* PROMPT
From the data underneath, reproduce exactly the stretch that begins at the line with "Ciągłą bijekcję, której" and ends after the line with "ASW) are the".

Plain-text document sources

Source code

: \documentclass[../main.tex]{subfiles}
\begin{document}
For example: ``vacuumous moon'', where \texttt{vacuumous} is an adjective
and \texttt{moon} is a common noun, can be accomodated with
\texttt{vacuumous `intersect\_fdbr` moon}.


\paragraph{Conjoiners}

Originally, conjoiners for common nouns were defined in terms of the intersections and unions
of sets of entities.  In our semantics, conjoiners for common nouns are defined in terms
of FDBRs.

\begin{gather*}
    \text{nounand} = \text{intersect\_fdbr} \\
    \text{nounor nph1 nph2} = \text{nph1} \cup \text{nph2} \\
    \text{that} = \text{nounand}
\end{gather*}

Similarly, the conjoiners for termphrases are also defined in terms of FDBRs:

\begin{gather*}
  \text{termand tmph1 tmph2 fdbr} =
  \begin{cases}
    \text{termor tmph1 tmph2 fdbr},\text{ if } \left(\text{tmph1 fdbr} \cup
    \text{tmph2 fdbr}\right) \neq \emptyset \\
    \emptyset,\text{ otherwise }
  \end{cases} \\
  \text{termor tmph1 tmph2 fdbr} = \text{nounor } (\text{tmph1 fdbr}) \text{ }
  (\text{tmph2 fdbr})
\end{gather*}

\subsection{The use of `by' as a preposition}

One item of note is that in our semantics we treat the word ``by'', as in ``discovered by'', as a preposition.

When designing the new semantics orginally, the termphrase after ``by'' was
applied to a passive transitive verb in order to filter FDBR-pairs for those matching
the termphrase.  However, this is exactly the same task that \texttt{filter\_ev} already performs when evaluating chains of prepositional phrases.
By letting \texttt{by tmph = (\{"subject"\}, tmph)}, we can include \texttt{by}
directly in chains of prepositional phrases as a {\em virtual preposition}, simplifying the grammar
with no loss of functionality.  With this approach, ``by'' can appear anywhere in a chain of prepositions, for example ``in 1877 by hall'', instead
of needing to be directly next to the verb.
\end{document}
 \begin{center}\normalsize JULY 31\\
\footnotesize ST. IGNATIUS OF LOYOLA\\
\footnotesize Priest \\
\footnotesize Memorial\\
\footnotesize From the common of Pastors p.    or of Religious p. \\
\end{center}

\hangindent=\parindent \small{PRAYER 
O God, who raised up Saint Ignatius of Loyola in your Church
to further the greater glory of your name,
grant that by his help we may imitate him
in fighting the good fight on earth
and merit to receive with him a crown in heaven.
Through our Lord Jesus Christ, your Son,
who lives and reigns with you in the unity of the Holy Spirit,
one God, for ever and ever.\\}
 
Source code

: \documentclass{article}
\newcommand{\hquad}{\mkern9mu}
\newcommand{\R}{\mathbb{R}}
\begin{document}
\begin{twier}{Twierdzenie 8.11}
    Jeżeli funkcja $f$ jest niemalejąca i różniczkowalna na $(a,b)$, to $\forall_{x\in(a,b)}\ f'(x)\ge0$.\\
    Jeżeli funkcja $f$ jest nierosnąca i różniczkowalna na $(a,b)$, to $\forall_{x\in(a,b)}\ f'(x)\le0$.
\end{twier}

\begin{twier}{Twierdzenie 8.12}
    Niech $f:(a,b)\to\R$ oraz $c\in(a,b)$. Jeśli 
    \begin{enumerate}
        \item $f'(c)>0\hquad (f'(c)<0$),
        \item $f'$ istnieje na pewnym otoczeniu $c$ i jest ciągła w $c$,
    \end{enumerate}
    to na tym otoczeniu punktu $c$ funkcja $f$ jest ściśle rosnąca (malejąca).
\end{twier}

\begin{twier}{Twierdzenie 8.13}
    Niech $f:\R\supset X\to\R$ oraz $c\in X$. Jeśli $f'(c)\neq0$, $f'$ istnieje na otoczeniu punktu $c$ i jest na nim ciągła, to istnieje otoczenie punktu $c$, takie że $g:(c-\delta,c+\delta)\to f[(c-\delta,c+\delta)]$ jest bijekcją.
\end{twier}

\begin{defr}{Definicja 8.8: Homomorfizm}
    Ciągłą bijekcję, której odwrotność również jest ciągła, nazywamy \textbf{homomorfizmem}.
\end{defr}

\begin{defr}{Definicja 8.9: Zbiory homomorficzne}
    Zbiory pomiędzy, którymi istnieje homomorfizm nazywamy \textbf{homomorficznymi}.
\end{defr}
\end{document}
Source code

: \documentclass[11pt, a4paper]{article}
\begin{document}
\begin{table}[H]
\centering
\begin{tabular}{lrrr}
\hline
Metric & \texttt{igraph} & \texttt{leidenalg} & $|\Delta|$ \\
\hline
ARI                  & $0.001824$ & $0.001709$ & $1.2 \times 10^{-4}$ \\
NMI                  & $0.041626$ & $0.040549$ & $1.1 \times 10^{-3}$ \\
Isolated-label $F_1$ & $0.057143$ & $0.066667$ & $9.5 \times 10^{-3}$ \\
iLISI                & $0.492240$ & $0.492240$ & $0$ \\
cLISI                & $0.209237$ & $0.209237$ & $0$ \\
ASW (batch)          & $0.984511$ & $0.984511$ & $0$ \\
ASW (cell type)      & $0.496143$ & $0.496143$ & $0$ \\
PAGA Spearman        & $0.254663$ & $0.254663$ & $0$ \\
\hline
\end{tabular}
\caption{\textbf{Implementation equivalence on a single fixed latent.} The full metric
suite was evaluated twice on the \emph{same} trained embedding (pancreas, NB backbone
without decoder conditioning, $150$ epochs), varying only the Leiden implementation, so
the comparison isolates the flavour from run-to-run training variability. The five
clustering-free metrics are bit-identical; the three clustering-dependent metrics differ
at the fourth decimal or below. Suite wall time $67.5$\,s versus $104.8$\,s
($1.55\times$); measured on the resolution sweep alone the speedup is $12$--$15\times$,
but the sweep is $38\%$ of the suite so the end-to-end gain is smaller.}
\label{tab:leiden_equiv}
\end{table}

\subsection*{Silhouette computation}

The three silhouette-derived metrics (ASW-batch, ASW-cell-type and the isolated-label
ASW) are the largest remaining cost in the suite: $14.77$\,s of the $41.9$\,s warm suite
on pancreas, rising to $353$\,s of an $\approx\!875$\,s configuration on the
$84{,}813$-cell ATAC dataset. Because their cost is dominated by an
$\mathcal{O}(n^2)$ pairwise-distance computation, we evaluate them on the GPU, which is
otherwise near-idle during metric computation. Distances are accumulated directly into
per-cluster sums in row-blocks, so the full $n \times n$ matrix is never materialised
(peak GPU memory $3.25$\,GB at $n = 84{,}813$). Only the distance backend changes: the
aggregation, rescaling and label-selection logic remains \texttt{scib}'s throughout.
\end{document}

* ANSWER TO THE EXERCISE
    Ciągłą bijekcję, której odwrotność również jest ciągła, nazywamy \textbf{homomorfizmem}.
\end{defr}

\begin{defr}{Definicja 8.9: Zbiory homomorficzne}
    Zbiory pomiędzy, którymi istnieje homomorfizm nazywamy \textbf{homomorficznymi}.
\end{defr}
\end{document}
Source code

: \documentclass[11pt, a4paper]{article}
\begin{document}
\begin{table}[H]
\centering
\begin{tabular}{lrrr}
\hline
Metric & \texttt{igraph} & \texttt{leidenalg} & $|\Delta|$ \\
\hline
ARI                  & $0.001824$ & $0.001709$ & $1.2 \times 10^{-4}$ \\
NMI                  & $0.041626$ & $0.040549$ & $1.1 \times 10^{-3}$ \\
Isolated-label $F_1$ & $0.057143$ & $0.066667$ & $9.5 \times 10^{-3}$ \\
iLISI                & $0.492240$ & $0.492240$ & $0$ \\
cLISI                & $0.209237$ & $0.209237$ & $0$ \\
ASW (batch)          & $0.984511$ & $0.984511$ & $0$ \\
ASW (cell type)      & $0.496143$ & $0.496143$ & $0$ \\
PAGA Spearman        & $0.254663$ & $0.254663$ & $0$ \\
\hline
\end{tabular}
\caption{\textbf{Implementation equivalence on a single fixed latent.} The full metric
suite was evaluated twice on the \emph{same} trained embedding (pancreas, NB backbone
without decoder conditioning, $150$ epochs), varying only the Leiden implementation, so
the comparison isolates the flavour from run-to-run training variability. The five
clustering-free metrics are bit-identical; the three clustering-dependent metrics differ
at the fourth decimal or below. Suite wall time $67.5$\,s versus $104.8$\,s
($1.55\times$); measured on the resolution sweep alone the speedup is $12$--$15\times$,
but the sweep is $38\%$ of the suite so the end-to-end gain is smaller.}
\label{tab:leiden_equiv}
\end{table}

\subsection*{Silhouette computation}

The three silhouette-derived metrics (ASW-batch, ASW-cell-type and the isolated-label
ASW) are the largest remaining cost in the suite: $14.77$\,s of the $41.9$\,s warm suite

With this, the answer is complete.